• _WHAT IS NEEDED_: Return each line of the entries that holds the string "están".

── EXTRACTED ENTRIES ──

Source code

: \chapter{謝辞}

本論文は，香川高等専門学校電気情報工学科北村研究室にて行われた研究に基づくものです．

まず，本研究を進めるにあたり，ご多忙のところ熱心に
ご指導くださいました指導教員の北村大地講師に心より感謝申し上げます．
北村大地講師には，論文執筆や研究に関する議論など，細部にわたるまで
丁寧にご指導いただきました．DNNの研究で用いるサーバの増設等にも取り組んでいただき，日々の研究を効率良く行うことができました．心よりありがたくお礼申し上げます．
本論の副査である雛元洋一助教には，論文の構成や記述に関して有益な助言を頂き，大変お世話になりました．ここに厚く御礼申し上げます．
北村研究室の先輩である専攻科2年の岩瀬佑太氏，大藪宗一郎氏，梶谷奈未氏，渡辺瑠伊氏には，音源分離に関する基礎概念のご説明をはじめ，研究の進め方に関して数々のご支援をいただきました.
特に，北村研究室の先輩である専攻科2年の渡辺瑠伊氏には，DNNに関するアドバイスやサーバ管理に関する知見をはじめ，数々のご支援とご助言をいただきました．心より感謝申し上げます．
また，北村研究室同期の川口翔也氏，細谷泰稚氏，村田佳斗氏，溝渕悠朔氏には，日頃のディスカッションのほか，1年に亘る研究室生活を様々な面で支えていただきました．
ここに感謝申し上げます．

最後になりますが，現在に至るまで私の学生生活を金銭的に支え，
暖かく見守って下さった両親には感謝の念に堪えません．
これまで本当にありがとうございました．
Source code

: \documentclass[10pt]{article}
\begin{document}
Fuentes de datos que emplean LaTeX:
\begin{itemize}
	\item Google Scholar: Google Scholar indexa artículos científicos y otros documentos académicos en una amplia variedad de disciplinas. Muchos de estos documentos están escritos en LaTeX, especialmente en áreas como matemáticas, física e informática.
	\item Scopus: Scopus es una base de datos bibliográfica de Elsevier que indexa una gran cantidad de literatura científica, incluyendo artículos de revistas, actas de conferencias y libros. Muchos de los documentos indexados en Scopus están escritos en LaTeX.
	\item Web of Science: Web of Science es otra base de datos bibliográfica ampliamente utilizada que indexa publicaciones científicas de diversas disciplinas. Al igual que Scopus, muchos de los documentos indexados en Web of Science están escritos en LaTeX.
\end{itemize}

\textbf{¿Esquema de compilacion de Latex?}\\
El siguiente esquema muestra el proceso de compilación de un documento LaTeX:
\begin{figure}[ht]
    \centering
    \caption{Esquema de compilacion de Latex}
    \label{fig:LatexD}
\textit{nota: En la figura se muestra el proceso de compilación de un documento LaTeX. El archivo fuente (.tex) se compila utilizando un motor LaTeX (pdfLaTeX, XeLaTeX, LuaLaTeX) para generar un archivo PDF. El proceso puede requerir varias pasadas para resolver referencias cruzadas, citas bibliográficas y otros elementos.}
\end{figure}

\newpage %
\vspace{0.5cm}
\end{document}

───

• _ANSWER TO THIS PROBLEM_:
	\item Google Scholar: Google Scholar indexa artículos científicos y otros documentos académicos en una amplia variedad de disciplinas. Muchos de estos documentos están escritos en LaTeX, especialmente en áreas como matemáticas, física e informática.
	\item Scopus: Scopus es una base de datos bibliográfica de Elsevier que indexa una gran cantidad de literatura científica, incluyendo artículos de revistas, actas de conferencias y libros. Muchos de los documentos indexados en Scopus están escritos en LaTeX.
	\item Web of Science: Web of Science es otra base de datos bibliográfica ampliamente utilizada que indexa publicaciones científicas de diversas disciplinas. Al igual que Scopus, muchos de los documentos indexados en Web of Science están escritos en LaTeX.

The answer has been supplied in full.